<<<<

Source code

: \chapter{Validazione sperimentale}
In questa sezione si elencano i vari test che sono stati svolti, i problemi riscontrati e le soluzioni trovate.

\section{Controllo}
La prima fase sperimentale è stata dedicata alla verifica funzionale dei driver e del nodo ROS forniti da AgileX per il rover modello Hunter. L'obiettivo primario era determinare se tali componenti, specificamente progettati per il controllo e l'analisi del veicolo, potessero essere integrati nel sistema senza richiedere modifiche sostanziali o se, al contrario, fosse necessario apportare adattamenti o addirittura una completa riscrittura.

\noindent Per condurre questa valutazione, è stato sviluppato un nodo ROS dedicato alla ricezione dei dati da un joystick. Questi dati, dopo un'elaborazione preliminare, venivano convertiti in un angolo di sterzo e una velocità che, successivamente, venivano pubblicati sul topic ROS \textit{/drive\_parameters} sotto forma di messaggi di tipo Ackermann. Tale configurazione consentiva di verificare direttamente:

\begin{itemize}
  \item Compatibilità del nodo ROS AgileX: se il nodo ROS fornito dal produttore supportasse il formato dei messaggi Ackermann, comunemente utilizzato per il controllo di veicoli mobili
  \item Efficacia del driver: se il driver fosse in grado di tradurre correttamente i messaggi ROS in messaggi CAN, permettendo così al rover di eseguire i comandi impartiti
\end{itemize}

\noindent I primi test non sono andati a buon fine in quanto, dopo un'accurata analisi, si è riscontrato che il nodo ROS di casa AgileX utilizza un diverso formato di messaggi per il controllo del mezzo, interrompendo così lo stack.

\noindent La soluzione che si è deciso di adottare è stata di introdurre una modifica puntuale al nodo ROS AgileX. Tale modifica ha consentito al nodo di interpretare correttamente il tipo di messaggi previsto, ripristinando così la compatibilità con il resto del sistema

>>>>
<<<<

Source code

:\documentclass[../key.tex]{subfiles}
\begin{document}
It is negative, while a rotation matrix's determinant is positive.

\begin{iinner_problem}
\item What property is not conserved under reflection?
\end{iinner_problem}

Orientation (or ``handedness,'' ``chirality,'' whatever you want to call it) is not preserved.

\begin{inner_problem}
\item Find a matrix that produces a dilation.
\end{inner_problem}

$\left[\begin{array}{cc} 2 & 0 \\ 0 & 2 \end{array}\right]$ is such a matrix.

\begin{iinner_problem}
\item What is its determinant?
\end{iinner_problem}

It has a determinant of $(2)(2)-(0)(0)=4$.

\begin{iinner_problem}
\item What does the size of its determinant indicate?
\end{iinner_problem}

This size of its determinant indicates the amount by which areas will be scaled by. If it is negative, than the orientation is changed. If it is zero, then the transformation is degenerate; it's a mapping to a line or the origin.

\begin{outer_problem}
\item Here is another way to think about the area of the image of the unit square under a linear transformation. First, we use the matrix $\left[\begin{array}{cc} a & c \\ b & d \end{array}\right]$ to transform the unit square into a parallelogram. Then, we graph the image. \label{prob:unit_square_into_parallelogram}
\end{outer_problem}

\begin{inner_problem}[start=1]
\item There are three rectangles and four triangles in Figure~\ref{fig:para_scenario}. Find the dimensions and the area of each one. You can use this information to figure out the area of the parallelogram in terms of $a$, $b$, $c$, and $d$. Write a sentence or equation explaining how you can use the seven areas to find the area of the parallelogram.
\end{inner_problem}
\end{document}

>>>>
<<<<

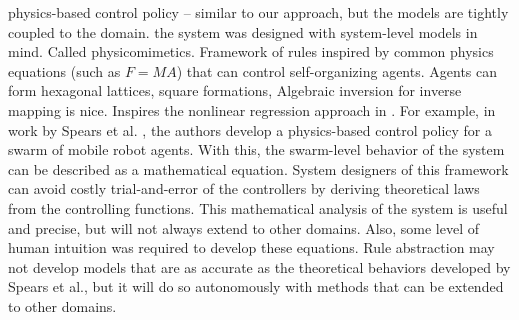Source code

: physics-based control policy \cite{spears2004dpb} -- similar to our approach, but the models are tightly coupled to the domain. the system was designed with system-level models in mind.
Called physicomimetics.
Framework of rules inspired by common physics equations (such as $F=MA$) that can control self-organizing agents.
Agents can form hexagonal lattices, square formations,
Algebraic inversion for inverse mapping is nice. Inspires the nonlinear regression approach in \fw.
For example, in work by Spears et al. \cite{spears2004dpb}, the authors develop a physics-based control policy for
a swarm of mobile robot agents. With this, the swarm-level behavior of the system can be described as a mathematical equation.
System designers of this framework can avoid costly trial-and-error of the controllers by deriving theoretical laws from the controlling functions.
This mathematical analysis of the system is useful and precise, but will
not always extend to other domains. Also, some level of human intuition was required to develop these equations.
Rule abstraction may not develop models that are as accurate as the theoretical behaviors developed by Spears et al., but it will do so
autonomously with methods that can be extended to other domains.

>>>>

* YOUR INSTRUCTIONS *
With the line that has "di veicoli mobili" as the first and the line that has "resto del sistema" as the last, repeat exactly that run of lines above and no more.

* TASK ANSWER *
  \item Compatibilità del nodo ROS AgileX: se il nodo ROS fornito dal produttore supportasse il formato dei messaggi Ackermann, comunemente utilizzato per il controllo di veicoli mobili
  \item Efficacia del driver: se il driver fosse in grado di tradurre correttamente i messaggi ROS in messaggi CAN, permettendo così al rover di eseguire i comandi impartiti
\end{itemize}

\noindent I primi test non sono andati a buon fine in quanto, dopo un'accurata analisi, si è riscontrato che il nodo ROS di casa AgileX utilizza un diverso formato di messaggi per il controllo del mezzo, interrompendo così lo stack.

\noindent La soluzione che si è deciso di adottare è stata di introdurre una modifica puntuale al nodo ROS AgileX. Tale modifica ha consentito al nodo di interpretare correttamente il tipo di messaggi previsto, ripristinando così la compatibilità con il resto del sistema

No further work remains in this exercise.